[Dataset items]
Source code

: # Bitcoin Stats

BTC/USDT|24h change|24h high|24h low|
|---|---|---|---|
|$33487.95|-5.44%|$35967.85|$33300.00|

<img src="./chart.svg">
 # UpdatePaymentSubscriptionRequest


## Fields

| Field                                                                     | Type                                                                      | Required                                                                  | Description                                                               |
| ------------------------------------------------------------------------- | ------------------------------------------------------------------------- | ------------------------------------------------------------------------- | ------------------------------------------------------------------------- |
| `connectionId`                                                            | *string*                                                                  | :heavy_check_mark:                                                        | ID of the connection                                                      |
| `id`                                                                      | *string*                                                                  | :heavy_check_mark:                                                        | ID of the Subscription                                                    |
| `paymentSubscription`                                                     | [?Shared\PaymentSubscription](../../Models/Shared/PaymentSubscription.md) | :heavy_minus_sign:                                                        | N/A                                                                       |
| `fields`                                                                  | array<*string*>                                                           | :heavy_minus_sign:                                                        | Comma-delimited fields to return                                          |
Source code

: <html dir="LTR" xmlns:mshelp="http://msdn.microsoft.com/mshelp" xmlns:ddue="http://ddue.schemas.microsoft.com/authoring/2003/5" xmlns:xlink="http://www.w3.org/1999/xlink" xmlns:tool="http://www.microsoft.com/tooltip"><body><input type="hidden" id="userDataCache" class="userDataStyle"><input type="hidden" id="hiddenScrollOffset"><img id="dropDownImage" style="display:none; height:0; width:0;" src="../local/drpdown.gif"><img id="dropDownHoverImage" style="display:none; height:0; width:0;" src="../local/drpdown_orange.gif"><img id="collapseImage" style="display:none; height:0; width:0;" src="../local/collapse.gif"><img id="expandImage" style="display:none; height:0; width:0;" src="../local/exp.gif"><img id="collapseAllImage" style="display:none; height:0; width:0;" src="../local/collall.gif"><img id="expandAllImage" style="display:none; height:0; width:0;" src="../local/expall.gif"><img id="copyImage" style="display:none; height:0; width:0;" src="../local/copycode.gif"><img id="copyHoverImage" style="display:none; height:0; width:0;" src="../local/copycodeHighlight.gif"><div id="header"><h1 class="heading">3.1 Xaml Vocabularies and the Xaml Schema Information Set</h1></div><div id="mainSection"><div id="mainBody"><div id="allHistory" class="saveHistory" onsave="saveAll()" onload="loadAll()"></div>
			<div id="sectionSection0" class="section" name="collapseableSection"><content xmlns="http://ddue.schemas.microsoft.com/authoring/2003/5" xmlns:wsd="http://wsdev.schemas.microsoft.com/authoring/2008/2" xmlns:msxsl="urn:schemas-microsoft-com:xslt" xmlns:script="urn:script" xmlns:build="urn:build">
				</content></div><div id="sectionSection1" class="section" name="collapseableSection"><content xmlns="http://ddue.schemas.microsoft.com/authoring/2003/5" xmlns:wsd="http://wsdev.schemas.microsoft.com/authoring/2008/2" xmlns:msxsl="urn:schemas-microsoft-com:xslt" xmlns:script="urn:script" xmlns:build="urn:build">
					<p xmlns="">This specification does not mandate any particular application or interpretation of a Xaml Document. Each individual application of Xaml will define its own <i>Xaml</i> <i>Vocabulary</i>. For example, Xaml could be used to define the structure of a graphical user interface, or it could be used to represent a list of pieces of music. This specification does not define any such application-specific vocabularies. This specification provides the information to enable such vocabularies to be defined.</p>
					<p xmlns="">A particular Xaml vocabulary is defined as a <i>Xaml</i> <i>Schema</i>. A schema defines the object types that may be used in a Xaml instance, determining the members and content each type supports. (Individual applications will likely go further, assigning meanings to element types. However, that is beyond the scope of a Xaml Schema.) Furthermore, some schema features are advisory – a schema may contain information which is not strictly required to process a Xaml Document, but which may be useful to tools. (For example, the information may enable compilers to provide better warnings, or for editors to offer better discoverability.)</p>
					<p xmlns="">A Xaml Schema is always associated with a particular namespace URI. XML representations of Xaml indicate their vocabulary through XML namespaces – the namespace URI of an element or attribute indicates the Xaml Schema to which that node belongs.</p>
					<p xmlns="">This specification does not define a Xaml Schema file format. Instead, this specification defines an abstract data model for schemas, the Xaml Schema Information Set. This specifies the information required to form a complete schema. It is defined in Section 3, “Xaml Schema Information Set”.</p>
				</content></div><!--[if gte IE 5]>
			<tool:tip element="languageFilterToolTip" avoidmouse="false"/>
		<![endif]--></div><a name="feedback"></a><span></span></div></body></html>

[Required work]
Please print out every entry again, exactly as it reads.

[Answer for the task]
Source code

: # Bitcoin Stats

BTC/USDT|24h change|24h high|24h low|
|---|---|---|---|
|$33487.95|-5.44%|$35967.85|$33300.00|

<img src="./chart.svg">
 # UpdatePaymentSubscriptionRequest


## Fields

| Field                                                                     | Type                                                                      | Required                                                                  | Description                                                               |
| ------------------------------------------------------------------------- | ------------------------------------------------------------------------- | ------------------------------------------------------------------------- | ------------------------------------------------------------------------- |
| `connectionId`                                                            | *string*                                                                  | :heavy_check_mark:                                                        | ID of the connection                                                      |
| `id`                                                                      | *string*                                                                  | :heavy_check_mark:                                                        | ID of the Subscription                                                    |
| `paymentSubscription`                                                     | [?Shared\PaymentSubscription](../../Models/Shared/PaymentSubscription.md) | :heavy_minus_sign:                                                        | N/A                                                                       |
| `fields`                                                                  | array<*string*>                                                           | :heavy_minus_sign:                                                        | Comma-delimited fields to return                                          |
Source code

: <html dir="LTR" xmlns:mshelp="http://msdn.microsoft.com/mshelp" xmlns:ddue="http://ddue.schemas.microsoft.com/authoring/2003/5" xmlns:xlink="http://www.w3.org/1999/xlink" xmlns:tool="http://www.microsoft.com/tooltip"><body><input type="hidden" id="userDataCache" class="userDataStyle"><input type="hidden" id="hiddenScrollOffset"><img id="dropDownImage" style="display:none; height:0; width:0;" src="../local/drpdown.gif"><img id="dropDownHoverImage" style="display:none; height:0; width:0;" src="../local/drpdown_orange.gif"><img id="collapseImage" style="display:none; height:0; width:0;" src="../local/collapse.gif"><img id="expandImage" style="display:none; height:0; width:0;" src="../local/exp.gif"><img id="collapseAllImage" style="display:none; height:0; width:0;" src="../local/collall.gif"><img id="expandAllImage" style="display:none; height:0; width:0;" src="../local/expall.gif"><img id="copyImage" style="display:none; height:0; width:0;" src="../local/copycode.gif"><img id="copyHoverImage" style="display:none; height:0; width:0;" src="../local/copycodeHighlight.gif"><div id="header"><h1 class="heading">3.1 Xaml Vocabularies and the Xaml Schema Information Set</h1></div><div id="mainSection"><div id="mainBody"><div id="allHistory" class="saveHistory" onsave="saveAll()" onload="loadAll()"></div>
			<div id="sectionSection0" class="section" name="collapseableSection"><content xmlns="http://ddue.schemas.microsoft.com/authoring/2003/5" xmlns:wsd="http://wsdev.schemas.microsoft.com/authoring/2008/2" xmlns:msxsl="urn:schemas-microsoft-com:xslt" xmlns:script="urn:script" xmlns:build="urn:build">
				</content></div><div id="sectionSection1" class="section" name="collapseableSection"><content xmlns="http://ddue.schemas.microsoft.com/authoring/2003/5" xmlns:wsd="http://wsdev.schemas.microsoft.com/authoring/2008/2" xmlns:msxsl="urn:schemas-microsoft-com:xslt" xmlns:script="urn:script" xmlns:build="urn:build">
					<p xmlns="">This specification does not mandate any particular application or interpretation of a Xaml Document. Each individual application of Xaml will define its own <i>Xaml</i> <i>Vocabulary</i>. For example, Xaml could be used to define the structure of a graphical user interface, or it could be used to represent a list of pieces of music. This specification does not define any such application-specific vocabularies. This specification provides the information to enable such vocabularies to be defined.</p>
					<p xmlns="">A particular Xaml vocabulary is defined as a <i>Xaml</i> <i>Schema</i>. A schema defines the object types that may be used in a Xaml instance, determining the members and content each type supports. (Individual applications will likely go further, assigning meanings to element types. However, that is beyond the scope of a Xaml Schema.) Furthermore, some schema features are advisory – a schema may contain information which is not strictly required to process a Xaml Document, but which may be useful to tools. (For example, the information may enable compilers to provide better warnings, or for editors to offer better discoverability.)</p>
					<p xmlns="">A Xaml Schema is always associated with a particular namespace URI. XML representations of Xaml indicate their vocabulary through XML namespaces – the namespace URI of an element or attribute indicates the Xaml Schema to which that node belongs.</p>
					<p xmlns="">This specification does not define a Xaml Schema file format. Instead, this specification defines an abstract data model for schemas, the Xaml Schema Information Set. This specifies the information required to form a complete schema. It is defined in Section 3, “Xaml Schema Information Set”.</p>
				</content></div><!--[if gte IE 5]>
			<tool:tip element="languageFilterToolTip" avoidmouse="false"/>
		<![endif]--></div><a name="feedback"></a><span></span></div></body></html>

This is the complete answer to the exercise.